Looking at the records below, state how many lines include the string "between" and add nothing further.

══════════

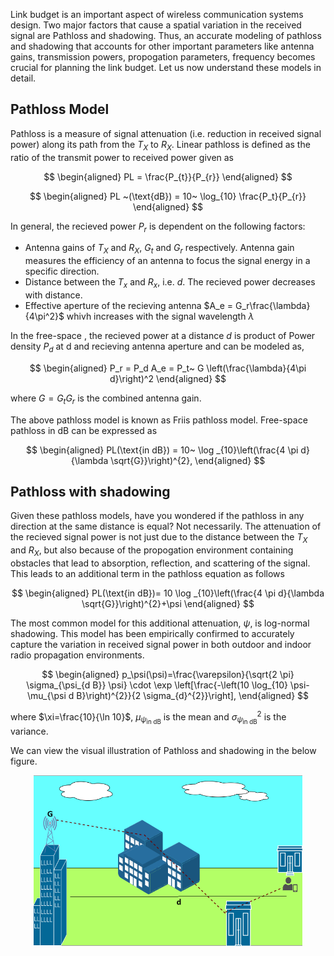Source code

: Link budget is an important aspect of wireless communication systems design. Two major factors that cause a spatial variation  in the received signal are Pathloss and shadowing. Thus, an accurate modeling of pathloss and shadowing that accounts for other important parameters like antenna gains, transmission powers, propogation parameters, frequency becomes crucial for planning the link budget. Let us now understand these models in detail.

## Pathloss Model
Pathloss is a measure of signal attenuation (i.e. reduction in received signal power) along its path from the $T_{X}$ to $R_{X}$. Linear pathloss is defined as the ratio of the transmit power to received power given as

$$
\begin{aligned}
    PL = \frac{P_{t}}{P_{r}}
\end{aligned}
$$

$$
\begin{aligned}
    PL ~(\text{dB}) = 10~ \log_{10} \frac{P_t}{P_{r}}
\end{aligned}
$$

In general, the recieved power $P_r$ is dependent on the following factors:
- Antenna gains of $T_X$ and $R_X$, $G_t$ and $G_r$ respectively. Antenna gain measures the efficiency of an antenna to focus the signal energy in a specific direction.
- Distance between the $T_{x}$ and $R_{x}$, i.e. $d$. The recieved power decreases with distance. 
- Effective aperture of the recieving antenna $A_e = G_r\frac{\lambda}{4\pi^2}$ whivh increases with the signal wavelength $\lambda$


In the free-space , the recieved power at a distance $d$ is product of Power density $P_d$ at d and recieving antenna aperture and can be modeled as,

$$
\begin{aligned}
    P_r = P_d A_e = P_t~ G \left(\frac{\lambda}{4\pi d}\right)^2
\end{aligned}
$$

where $G = G_{t} G_{r}$ is the combined antenna gain.

The above pathloss model is known as Friis pathloss model. Free-space pathloss in dB can be expressed as

$$
\begin{aligned}
    PL(\text{in dB}) = 10~ \log _{10}\left(\frac{4 \pi d}{\lambda \sqrt{G}}\right)^{2},
\end{aligned}
$$


## Pathloss with shadowing
Given these pathloss models, have you wondered if the pathloss in any direction at the same distance is equal? Not necessarily. The attenuation of the recieved signal power is not just due to the distance between the $T_X$ and $R_X$, but also because of the propogation environment containing obstacles that lead to absorption, reflection, and scattering of the signal. This leads to an additional term in the pathloss equation as follows

$$
\begin{aligned}
    PL(\text{in dB})= 10 \log _{10}\left(\frac{4 \pi d}{\lambda \sqrt{G}}\right)^{2}+\psi
\end{aligned}
$$

The most common model for this additional attenuation, $\psi$, is log-normal shadowing. This model has been empirically confirmed to accurately capture the variation in received signal power in both outdoor and indoor radio propagation environments.

$$
\begin{aligned}
    p_\psi(\psi)=\frac{\varepsilon}{\sqrt{2 \pi} \sigma_{\psi_{d B}} \psi} \cdot \exp \left[\frac{-\left(10 \log_{10} \psi-\mu_{\psi d B}\right)^{2}}{2 \sigma_{d}^{2}}\right],
\end{aligned}
$$

where $\xi=\frac{10}{\ln 10}$, $\mu_{\psi_{\text{in dB}}}$ is the mean and $\sigma_{\psi_{\text{in dB}}}^{2}$ is the variance.

We can view the visual illustration of Pathloss and shadowing in the below figure.

<p align="center">
<img src="./images/exp1.png" width="430">
</p>
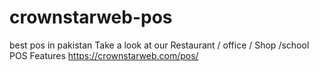 # crownstarweb-pos
best pos in pakistan  Take a look at our Restaurant / office / Shop /school POS Features https://crownstarweb.com/pos/
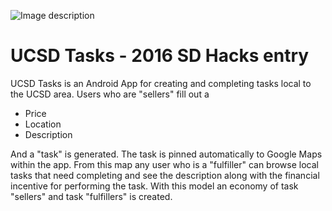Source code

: ![Image description](https://act.ucsd.edu/softball/static/img/ucsdtritons-logo.png)

# UCSD Tasks - 2016 SD Hacks entry

UCSD Tasks is an Android App for creating and completing tasks local to the UCSD area. Users who are "sellers" fill out a 
- Price
- Location
- Description

And a "task" is generated. The task is pinned automatically to Google Maps within the app. From this map any user who is a "fulfiller" can browse local tasks that need completing and see the description along with the financial incentive for performing the task. With this model an economy of task "sellers" and task "fulfillers" is created.
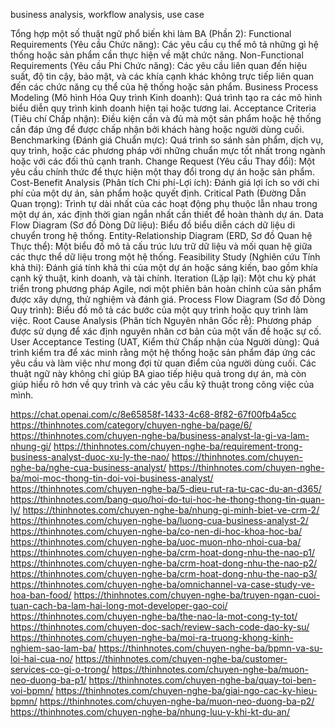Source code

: business analysis, workflow analysis, use case

Tổng hợp một số thuật ngữ phổ biến khi làm BA (Phần 2):
Functional Requirements (Yêu cầu Chức năng): Các yêu cầu cụ thể mô tả những gì hệ thống hoặc sản phẩm cần thực hiện về mặt chức năng.
Non-Functional Requirements (Yêu cầu Phi Chức năng): Các yêu cầu liên quan đến hiệu suất, độ tin cậy, bảo mật, và các khía cạnh khác không trực tiếp liên quan đến các chức năng cụ thể của hệ thống hoặc sản phẩm.
Business Process Modeling (Mô hình Hóa Quy trình Kinh doanh): Quá trình tạo ra các mô hình biểu diễn quy trình kinh doanh hiện tại hoặc tương lai.
Acceptance Criteria (Tiêu chí Chấp nhận): Điều kiện cần và đủ mà một sản phẩm hoặc hệ thống cần đáp ứng để được chấp nhận bởi khách hàng hoặc người dùng cuối.
Benchmarking (Đánh giá Chuẩn mực): Quá trình so sánh sản phẩm, dịch vụ, quy trình, hoặc các phương pháp với những chuẩn mực tốt nhất trong ngành hoặc với các đối thủ cạnh tranh.
Change Request (Yêu cầu Thay đổi): Một yêu cầu chính thức để thực hiện một thay đổi trong dự án hoặc sản phẩm.
Cost-Benefit Analysis (Phân tích Chi phí-Lợi ích): Đánh giá lợi ích so với chi phí của một dự án, sản phẩm hoặc quyết định.
Critical Path (Đường Dẫn Quan trọng): Trình tự dài nhất của các hoạt động phụ thuộc lẫn nhau trong một dự án, xác định thời gian ngắn nhất cần thiết để hoàn thành dự án.
Data Flow Diagram (Sơ đồ Dòng Dữ liệu): Biểu đồ biểu diễn cách dữ liệu di chuyển trong hệ thống.
Entity-Relationship Diagram (ERD, Sơ đồ Quan hệ Thực thể): Một biểu đồ mô tả cấu trúc lưu trữ dữ liệu và mối quan hệ giữa các thực thể dữ liệu trong một hệ thống.
Feasibility Study (Nghiên cứu Tính khả thi): Đánh giá tính khả thi của một dự án hoặc sáng kiến, bao gồm khía cạnh kỹ thuật, kinh doanh, và tài chính.
Iteration (Lặp lại): Một chu kỳ phát triển trong phương pháp Agile, nơi một phiên bản hoàn chỉnh của sản phẩm được xây dựng, thử nghiệm và đánh giá.
Process Flow Diagram (Sơ đồ Dòng Quy trình): Biểu đồ mô tả các bước của một quy trình hoặc quy trình làm việc.
Root Cause Analysis (Phân tích Nguyên nhân Gốc rễ): Phương pháp được sử dụng để xác định nguyên nhân cơ bản của một vấn đề hoặc sự cố.
User Acceptance Testing (UAT, Kiểm thử Chấp nhận của Người dùng): Quá trình kiểm tra để xác minh rằng một hệ thống hoặc sản phẩm đáp ứng các yêu cầu và làm việc như mong đợi từ quan điểm của người dùng cuối.
Các thuật ngữ này không chỉ giúp BA giao tiếp hiệu quả trong dự án, mà còn giúp hiểu rõ hơn về quy trình và các yêu cầu kỹ thuật trong công việc của mình.

https://chat.openai.com/c/8e65858f-1433-4c68-8f82-67f00fb4a5cc
https://thinhnotes.com/category/chuyen-nghe-ba/page/6/
https://thinhnotes.com/chuyen-nghe-ba/business-analyst-la-gi-va-lam-nhung-gi/
https://thinhnotes.com/chuyen-nghe-ba/requirement-trong-business-analyst-duoc-xu-ly-the-nao/
https://thinhnotes.com/chuyen-nghe-ba/nghe-cua-business-analyst/
https://thinhnotes.com/chuyen-nghe-ba/moi-moc-thong-tin-doi-voi-business-analyst/
https://thinhnotes.com/chuyen-nghe-ba/5-dieu-rut-ra-tu-cac-du-an-d365/
https://thinhnotes.com/bang-quo/hoi-do-tui-hoc-he-thong-thong-tin-quan-ly/
https://thinhnotes.com/chuyen-nghe-ba/nhung-gi-minh-biet-ve-crm-2/
https://thinhnotes.com/chuyen-nghe-ba/luong-cua-business-analyst-2/
https://thinhnotes.com/chuyen-nghe-ba/co-nen-di-hoc-khoa-hoc-ba/
https://thinhnotes.com/chuyen-nghe-ba/uoc-muon-nho-nhoi-cua-ba/
https://thinhnotes.com/chuyen-nghe-ba/crm-hoat-dong-nhu-the-nao-p1/
https://thinhnotes.com/chuyen-nghe-ba/crm-hoat-dong-nhu-the-nao-p2/
https://thinhnotes.com/chuyen-nghe-ba/crm-hoat-dong-nhu-the-nao-p3/
https://thinhnotes.com/chuyen-nghe-ba/omnichannel-va-case-study-ve-hoa-ban-food/
https://thinhnotes.com/chuyen-nghe-ba/truyen-ngan-cuoi-tuan-cach-ba-lam-hai-long-mot-developer-gao-coi/
https://thinhnotes.com/chuyen-nghe-ba/the-nao-la-mot-cong-ty-tot/
https://thinhnotes.com/chuyen-doc-sach/review-sach-code-dao-ky-su/
https://thinhnotes.com/chuyen-nghe-ba/moi-ra-truong-khong-kinh-nghiem-sao-lam-ba/
https://thinhnotes.com/chuyen-nghe-ba/bpmn-va-su-loi-hai-cua-no/
https://thinhnotes.com/chuyen-nghe-ba/customer-services-co-gi-o-trong/
https://thinhnotes.com/chuyen-nghe-ba/muon-neo-duong-ba-p1/
https://thinhnotes.com/chuyen-nghe-ba/quay-toi-ben-voi-bpmn/
https://thinhnotes.com/chuyen-nghe-ba/giai-ngo-cac-ky-hieu-bpmn/
https://thinhnotes.com/chuyen-nghe-ba/muon-neo-duong-ba-p2/
https://thinhnotes.com/chuyen-nghe-ba/nhung-luu-y-khi-kt-du-an/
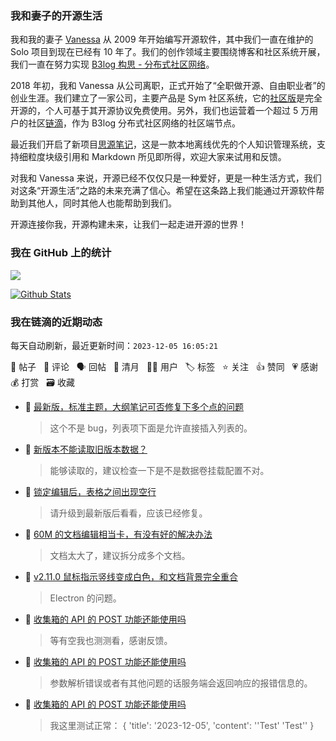 ### 我和妻子的开源生活

我和我的妻子 [Vanessa](https://github.com/Vanessa219) 从 2009 年开始编写开源软件，其中我们一直在维护的 Solo 项目到现在已经有 10 年了。我们的创作领域主要围绕博客和社区系统开展，我们一直在努力实现 [B3log 构思 - 分布式社区网络](https://ld246.com/article/1546941897596)。

2018 年初，我和 Vanessa 从公司离职，正式开始了“全职做开源、自由职业者”的创业生涯。我们建立了一家公司，主要产品是 Sym 社区系统，它的[社区版](https://github.com/88250/symphony)是完全开源的，个人可基于其开源协议免费使用。另外，我们也运营着一个超过 5 万用户的社区[链滴](https://ld246.com)，作为 B3log 分布式社区网络的社区端节点。

最近我们开启了新项目[思源笔记](https://github.com/siyuan-note/siyuan)，这是一款本地离线优先的个人知识管理系统，支持细粒度块级引用和 Markdown 所见即所得，欢迎大家来试用和反馈。

对我和 Vanessa 来说，开源已经不仅仅只是一种爱好，更是一种生活方式，我们对这条“开源生活”之路的未来充满了信心。希望在这条路上我们能通过开源软件帮助到其他人，同时其他人也能帮助到我们。

开源连接你我，开源构建未来，让我们一起走进开源的世界！

### 我在 GitHub 上的统计

<a title="Hits" target="_blank" href="https://github.com/88250/88250"><img src="https://hits.b3log.org/88250/88250.svg"></a>

[![Github Stats](https://github-readme-stats.vercel.app/api?username=88250&theme=tokyonight&show_icons=true)](https://github.com/88250)

<!--events start -->

### 我在链滴的近期动态

每天自动刷新，最近更新时间：`2023-12-05 16:05:21`

📝 帖子 &nbsp; 💬 评论 &nbsp; 🗣 回帖 &nbsp; 🌙 清月 &nbsp; 👨‍💻 用户 &nbsp; 🏷️ 标签 &nbsp; ⭐️ 关注 &nbsp; 👍 赞同 &nbsp; 💗 感谢 &nbsp; 💰 打赏 &nbsp; 🗃 收藏

* 💬 [最新版，标准主题，大纲笔记可否修复下多个点的问题](https://ld246.com/article/1701746519056/comment/1701746658559#comments)

  > 这个不是 bug，列表项下面是允许直接插入列表的。
* 💬 [新版本不能读取旧版本数据？](https://ld246.com/article/1701744984631/comment/1701745383769#comments)

  > 能够读取的，建议检查一下是不是数据卷挂载配置不对。
* 💬 [锁定编辑后，表格之间出现空行](https://ld246.com/article/1701736665809/comment/1701743742302#comments)

  > 请升级到最新版后看看，应该已经修复。
* 💬 [60M 的文档编辑相当卡，有没有好的解决办法](https://ld246.com/article/1701743245218/comment/1701743306712#comments)

  > 文档太大了，建议拆分成多个文档。
* 💬 [v2.11.0 鼠标指示竖线变成白色，和文档背景完全重合](https://ld246.com/article/1701229944413/comment/1701739855362#comments)

  > Electron 的问题。
* 💬 [收集箱的 API 的 POST 功能还能使用吗](https://ld246.com/article/1701695073507/comment/1701739834789#comments)

  > 等有空我也测测看，感谢反馈。
* 💬 [收集箱的 API 的 POST 功能还能使用吗](https://ld246.com/article/1701695073507/comment/1701738802579#comments)

  > 参数解析错误或者有其他问题的话服务端会返回响应的报错信息的。
* 💬 [收集箱的 API 的 POST 功能还能使用吗](https://ld246.com/article/1701695073507/comment/1701737825784#comments)

  > 我这里测试正常： { 'title': '2023-12-05', 'content': '\'Test\' 'Test'' }


<!--events end -->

══════════

Solution for this problem:
2